WHAT THE TASK ASKS: If a line in the entries below contains "install", copy it.

+++

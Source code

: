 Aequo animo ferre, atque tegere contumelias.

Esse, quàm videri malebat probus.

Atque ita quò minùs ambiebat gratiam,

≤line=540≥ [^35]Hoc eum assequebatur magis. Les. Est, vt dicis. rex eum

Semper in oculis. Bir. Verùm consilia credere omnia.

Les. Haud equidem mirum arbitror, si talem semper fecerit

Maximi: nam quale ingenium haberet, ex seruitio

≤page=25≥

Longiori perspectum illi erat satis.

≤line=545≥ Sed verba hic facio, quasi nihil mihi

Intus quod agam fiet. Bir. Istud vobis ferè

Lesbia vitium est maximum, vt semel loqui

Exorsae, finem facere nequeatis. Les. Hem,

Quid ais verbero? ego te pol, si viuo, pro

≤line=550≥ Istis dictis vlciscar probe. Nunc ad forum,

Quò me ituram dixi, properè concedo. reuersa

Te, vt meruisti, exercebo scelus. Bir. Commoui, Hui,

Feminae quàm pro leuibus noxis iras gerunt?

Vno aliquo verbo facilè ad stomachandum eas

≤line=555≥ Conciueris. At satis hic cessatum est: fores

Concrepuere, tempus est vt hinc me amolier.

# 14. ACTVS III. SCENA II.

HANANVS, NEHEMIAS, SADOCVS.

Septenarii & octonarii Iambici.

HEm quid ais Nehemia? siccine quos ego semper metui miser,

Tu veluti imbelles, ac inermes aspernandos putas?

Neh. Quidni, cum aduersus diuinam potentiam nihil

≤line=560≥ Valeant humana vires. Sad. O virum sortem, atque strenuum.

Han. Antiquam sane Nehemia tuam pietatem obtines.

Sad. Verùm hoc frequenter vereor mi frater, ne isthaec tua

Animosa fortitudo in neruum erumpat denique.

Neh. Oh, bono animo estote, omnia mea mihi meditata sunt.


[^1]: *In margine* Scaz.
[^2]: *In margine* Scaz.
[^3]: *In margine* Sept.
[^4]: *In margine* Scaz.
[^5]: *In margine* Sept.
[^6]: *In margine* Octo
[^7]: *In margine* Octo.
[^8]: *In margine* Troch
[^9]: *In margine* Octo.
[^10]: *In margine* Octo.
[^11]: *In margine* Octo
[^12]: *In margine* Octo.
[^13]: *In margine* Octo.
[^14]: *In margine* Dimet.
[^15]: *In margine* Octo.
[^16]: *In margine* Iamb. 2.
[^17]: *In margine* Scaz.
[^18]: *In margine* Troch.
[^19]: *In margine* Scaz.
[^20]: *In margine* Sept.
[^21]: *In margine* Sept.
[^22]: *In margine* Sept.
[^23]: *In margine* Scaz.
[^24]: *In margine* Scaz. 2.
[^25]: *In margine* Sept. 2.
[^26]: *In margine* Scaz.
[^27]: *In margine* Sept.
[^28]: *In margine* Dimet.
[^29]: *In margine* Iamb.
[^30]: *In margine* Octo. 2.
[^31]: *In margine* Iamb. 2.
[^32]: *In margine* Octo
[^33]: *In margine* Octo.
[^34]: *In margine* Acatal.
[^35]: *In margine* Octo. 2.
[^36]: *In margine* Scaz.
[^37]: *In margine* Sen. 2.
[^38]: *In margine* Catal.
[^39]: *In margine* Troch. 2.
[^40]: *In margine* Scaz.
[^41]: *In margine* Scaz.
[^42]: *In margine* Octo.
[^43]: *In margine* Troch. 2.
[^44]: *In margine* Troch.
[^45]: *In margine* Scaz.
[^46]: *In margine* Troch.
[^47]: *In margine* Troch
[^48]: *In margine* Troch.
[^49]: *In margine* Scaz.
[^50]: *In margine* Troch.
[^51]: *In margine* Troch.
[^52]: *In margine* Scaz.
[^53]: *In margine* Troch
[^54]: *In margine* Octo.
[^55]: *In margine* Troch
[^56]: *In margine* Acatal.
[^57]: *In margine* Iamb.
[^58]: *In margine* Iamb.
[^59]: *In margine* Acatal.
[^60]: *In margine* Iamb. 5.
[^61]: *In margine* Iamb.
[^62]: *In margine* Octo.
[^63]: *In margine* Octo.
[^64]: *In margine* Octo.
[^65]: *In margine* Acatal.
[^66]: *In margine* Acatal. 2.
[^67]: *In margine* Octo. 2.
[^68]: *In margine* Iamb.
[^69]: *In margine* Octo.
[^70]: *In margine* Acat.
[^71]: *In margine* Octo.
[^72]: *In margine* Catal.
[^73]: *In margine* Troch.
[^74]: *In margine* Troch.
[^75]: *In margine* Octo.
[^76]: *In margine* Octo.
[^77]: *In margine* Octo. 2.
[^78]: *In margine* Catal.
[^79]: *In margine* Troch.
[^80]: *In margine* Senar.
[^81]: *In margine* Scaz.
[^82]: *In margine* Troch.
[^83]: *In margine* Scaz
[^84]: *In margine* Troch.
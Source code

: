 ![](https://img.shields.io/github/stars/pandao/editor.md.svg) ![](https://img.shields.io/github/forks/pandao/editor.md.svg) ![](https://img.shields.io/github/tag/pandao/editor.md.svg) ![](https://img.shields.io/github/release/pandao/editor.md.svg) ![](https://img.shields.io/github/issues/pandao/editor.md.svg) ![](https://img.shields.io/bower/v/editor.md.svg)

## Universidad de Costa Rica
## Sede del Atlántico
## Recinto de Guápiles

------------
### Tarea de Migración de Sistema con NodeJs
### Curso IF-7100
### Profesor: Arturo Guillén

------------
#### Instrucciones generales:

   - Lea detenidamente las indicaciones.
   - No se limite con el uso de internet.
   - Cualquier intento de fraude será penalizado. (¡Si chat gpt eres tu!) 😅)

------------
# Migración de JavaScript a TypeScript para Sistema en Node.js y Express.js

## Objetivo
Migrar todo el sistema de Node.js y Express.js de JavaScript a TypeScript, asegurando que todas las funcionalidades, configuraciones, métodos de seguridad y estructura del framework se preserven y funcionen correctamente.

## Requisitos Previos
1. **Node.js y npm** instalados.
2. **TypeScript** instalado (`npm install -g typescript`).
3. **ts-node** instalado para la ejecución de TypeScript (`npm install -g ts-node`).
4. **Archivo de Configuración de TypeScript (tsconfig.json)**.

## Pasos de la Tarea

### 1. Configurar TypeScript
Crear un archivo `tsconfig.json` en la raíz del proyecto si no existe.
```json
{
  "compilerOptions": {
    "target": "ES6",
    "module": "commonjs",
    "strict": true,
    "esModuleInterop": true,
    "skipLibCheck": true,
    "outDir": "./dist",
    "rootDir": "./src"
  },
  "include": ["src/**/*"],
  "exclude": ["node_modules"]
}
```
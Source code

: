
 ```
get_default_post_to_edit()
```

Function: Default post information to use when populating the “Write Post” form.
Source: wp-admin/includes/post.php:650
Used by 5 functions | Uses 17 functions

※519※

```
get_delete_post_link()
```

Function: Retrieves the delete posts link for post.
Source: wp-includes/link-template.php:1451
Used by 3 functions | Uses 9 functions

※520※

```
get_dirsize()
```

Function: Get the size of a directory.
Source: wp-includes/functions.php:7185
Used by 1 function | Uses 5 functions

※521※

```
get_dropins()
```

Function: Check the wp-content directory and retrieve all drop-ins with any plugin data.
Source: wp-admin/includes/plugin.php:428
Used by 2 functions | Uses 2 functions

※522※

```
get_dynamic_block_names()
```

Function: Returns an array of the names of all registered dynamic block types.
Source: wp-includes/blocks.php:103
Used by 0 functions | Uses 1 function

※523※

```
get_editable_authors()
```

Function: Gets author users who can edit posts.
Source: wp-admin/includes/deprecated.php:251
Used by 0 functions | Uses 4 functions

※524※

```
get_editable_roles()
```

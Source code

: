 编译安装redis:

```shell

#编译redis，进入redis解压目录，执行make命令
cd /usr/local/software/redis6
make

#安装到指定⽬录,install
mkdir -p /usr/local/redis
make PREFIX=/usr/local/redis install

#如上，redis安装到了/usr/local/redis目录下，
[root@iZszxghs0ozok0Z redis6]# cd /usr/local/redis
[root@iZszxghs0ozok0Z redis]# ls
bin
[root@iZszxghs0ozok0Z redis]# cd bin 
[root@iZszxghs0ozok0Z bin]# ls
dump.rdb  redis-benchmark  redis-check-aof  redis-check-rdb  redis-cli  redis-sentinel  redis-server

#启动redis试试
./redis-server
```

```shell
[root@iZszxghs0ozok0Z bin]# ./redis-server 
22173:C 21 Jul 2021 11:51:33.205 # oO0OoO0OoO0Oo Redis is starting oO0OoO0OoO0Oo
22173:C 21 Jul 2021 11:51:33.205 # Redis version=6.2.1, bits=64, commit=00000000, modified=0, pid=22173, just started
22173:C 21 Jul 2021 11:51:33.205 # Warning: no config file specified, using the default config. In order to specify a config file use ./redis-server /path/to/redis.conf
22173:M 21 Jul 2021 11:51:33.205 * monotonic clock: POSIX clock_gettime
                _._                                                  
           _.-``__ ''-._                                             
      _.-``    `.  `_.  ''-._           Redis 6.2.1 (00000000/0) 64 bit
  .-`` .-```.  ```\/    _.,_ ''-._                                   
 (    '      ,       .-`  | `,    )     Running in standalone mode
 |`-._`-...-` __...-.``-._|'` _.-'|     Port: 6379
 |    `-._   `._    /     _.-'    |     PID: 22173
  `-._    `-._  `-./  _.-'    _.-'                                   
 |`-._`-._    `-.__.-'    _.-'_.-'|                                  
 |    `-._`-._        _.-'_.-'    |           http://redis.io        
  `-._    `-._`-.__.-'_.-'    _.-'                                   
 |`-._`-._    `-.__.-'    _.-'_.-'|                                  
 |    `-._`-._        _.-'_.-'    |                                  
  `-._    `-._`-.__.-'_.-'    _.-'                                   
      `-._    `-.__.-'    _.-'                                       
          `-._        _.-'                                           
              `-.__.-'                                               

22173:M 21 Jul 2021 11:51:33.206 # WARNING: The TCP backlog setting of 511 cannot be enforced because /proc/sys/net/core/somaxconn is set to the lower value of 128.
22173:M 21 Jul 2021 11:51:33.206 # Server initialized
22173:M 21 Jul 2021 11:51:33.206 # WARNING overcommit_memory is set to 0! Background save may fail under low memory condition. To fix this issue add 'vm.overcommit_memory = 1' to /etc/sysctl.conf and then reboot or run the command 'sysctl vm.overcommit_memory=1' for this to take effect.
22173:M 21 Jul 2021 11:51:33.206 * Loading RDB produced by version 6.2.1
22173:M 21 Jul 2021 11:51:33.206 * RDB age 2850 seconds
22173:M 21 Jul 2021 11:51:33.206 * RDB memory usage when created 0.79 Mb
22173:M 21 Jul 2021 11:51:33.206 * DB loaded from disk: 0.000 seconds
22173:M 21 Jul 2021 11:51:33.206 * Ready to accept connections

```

+++

YOUR RESPONSE:
2. **TypeScript** instalado (`npm install -g typescript`).
3. **ts-node** instalado para la ejecución de TypeScript (`npm install -g ts-node`).
#安装到指定⽬录,install
make PREFIX=/usr/local/redis install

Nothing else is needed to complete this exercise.